CLI that detects Japanese PII in repository contents, commit history, and staged hunks.

## Setup

Run straight from PyPI — no clone, no `uv sync`:

```sh
uvx pleno-pii-scanner --help
```

The `ja_ner_ja` spaCy model is downloaded into the uvx-managed environment on first NER invocation. To pin a persistent install, use `uv tool install pleno-pii-scanner` instead. Workspace contributors get the model wheel preinstalled via `uv sync` (it lives in the `dev` dependency group).

## Subcommands

```sh
uvx pleno-pii-scanner dir <path>                # walk a directory
uvx pleno-pii-scanner git <path>                # working tree plus commit history
uvx pleno-pii-scanner github <owner>/<repo>     # shallow clone, then scan
uvx pleno-pii-scanner github --org <org>        # enumerate org repos via gh CLI, then scan all
uvx pleno-pii-scanner baseline <path>           # write current findings as a suppression list
uvx pleno-pii-scanner protect                   # scan only staged hunks for pre-commit hooks
```

## Local vs. offload

Default mode runs Presidio, spaCy NER, and regex on this machine. Pass `--base-url` to offload the same pipeline to a remote pleno-anonymize endpoint.

```sh
uvx pleno-pii-scanner dir ./my-repo --base-url https://pleno-anonymize.fly.dev
PLENO_BASE_URL=... uvx pleno-pii-scanner dir ./my-repo
uvx pleno-pii-scanner dir ./my-repo --base-url ... --api-key "$PLENO_API_KEY"
```

Both modes return the same entity set. Git history scans always use regex only, since per-line NER is not worth the cost on short diff lines.

## Detected entities

NER from `ja_ner_ja` plus Presidio: `PERSON` `ADDRESS` `ORGANIZATION` `DATE_OF_BIRTH` `BANK_ACCOUNT`

Regex plus checksum: `PHONE_NUMBER` `MY_NUMBER` `MY_NUMBER_CORPORATE` `CREDIT_CARD` `PASSPORT` `DRIVER_LICENSE` `HEALTH_INSURANCE` `RESIDENCE_CARD` `POSTAL_CODE` `EMAIL_ADDRESS` `IP_ADDRESS` `URL`

`URL`, `HEALTH_INSURANCE`, and `DRIVER_LICENSE` are excluded from the default profile because they fire too often in source repos. Pass `--entities ALL` to include them, or `--entities PHONE_NUMBER,EMAIL_ADDRESS` to scan a specific subset.

## Verification

Each finding carries one of three labels.
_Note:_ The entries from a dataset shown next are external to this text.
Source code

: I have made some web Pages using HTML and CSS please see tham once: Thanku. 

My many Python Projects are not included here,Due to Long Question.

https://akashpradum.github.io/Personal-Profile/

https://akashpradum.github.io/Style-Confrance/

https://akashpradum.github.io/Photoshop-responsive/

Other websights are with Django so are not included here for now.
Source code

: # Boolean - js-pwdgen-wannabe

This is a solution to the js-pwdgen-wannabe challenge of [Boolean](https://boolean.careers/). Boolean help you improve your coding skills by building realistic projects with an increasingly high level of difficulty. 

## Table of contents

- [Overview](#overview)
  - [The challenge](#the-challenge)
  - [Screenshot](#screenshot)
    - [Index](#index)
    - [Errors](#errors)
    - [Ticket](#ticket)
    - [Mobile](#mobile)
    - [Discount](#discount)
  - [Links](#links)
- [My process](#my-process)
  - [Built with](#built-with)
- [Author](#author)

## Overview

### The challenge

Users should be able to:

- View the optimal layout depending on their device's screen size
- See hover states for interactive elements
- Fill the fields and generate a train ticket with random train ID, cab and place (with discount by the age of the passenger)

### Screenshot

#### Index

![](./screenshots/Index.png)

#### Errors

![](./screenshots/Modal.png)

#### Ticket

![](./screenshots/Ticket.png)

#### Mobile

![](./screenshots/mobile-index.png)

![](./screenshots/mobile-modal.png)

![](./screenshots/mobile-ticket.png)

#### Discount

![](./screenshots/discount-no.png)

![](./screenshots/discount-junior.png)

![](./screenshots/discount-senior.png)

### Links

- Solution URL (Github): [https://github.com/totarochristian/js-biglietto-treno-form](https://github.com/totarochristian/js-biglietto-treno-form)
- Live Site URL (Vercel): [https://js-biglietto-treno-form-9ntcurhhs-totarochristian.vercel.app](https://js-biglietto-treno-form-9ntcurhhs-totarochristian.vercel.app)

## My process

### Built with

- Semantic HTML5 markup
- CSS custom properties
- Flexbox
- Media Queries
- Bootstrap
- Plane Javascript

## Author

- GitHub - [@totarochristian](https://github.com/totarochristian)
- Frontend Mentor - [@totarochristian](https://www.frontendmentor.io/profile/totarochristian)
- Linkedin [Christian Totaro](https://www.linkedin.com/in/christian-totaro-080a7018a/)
- `passed` — checksum validated by Luhn, My Number, or corporate-number rules, or a contextual keyword sits within range.
- `failed` — checksum failed; likely a false positive.
- `unverified` — no validator matched and no contextual keyword was found.
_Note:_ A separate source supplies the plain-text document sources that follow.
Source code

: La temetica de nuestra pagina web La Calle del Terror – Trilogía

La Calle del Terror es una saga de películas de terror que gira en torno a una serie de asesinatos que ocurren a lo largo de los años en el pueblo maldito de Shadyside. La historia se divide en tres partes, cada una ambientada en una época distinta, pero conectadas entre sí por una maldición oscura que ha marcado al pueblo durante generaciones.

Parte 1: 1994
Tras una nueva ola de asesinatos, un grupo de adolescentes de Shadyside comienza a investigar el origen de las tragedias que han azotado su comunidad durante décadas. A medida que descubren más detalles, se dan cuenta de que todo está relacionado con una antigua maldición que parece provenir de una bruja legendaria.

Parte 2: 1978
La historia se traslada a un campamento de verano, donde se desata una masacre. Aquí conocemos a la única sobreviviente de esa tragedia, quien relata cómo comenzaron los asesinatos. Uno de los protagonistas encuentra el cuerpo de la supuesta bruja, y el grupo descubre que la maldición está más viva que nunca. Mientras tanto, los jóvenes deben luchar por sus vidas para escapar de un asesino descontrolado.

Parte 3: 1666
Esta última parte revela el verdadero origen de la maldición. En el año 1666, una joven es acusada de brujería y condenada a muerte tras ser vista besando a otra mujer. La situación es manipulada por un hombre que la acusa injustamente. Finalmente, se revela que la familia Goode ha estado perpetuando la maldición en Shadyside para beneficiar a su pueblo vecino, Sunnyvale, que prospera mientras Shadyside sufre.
`--only-verified` keeps `passed` only.

## Output

| `--report-format` | Use case |
|---|---|
| `human` default | colorized table on stdout |
| `json` | machine-readable |
| `sarif` | SARIF 2.1.0 for GitHub Code Scanning |

`--report-path FILE` writes to a file. Exit code is `0` for no findings, `1` when findings are present, `2` for usage errors.

## Suppression

A `.plenoignore` file at the repo root is read automatically.

```
docs/samples/**          # path glob in gitignore syntax
PHONE_NUMBER             # entity-wide
finding:7a3b8c9d         # specific finding fingerprint
```

Inline directives:

```py
SUPPORT_PHONE = "0120-123-456"  # pleno:ignore PHONE_NUMBER
EXAMPLE_EMAIL = "user@example.com"  # pleno:ignore
```

`pleno-pii-scanner baseline` writes a fingerprint list of current findings; passing `--baseline FILE` later suppresses those known findings.

## Key flags

| Flag | Default | Role |
|---|---|---|
| `--entities` | default profile | restrict detection set, `PHONE,EMAIL` or `ALL` |
| `--language` | `ja` | analysis language, `ja` or `en` |
| `--base-url` | unset | offload to a remote pleno-anonymize |
| `--api-key` | unset | Bearer token for offload |
| `--concurrency` | 8 | parallel HTTP requests in offload mode |
| `--include` / `--exclude` | unset | gitignore-style file filters |
| `--max-file-size` | 1 MB | files larger than this are skipped |
| `--only-verified` | off | keep `passed` findings only |
| `--report-format` | `human` | `human`, `json`, or `sarif` |
| `--baseline` | unset | fingerprint JSON of known findings to suppress |

`.gitignore`, a built-in skip list for `.git`, `node_modules`, `.venv`, `dist`, `build`, `vendor`, and similar directories, and a NUL-byte binary check are all on by default.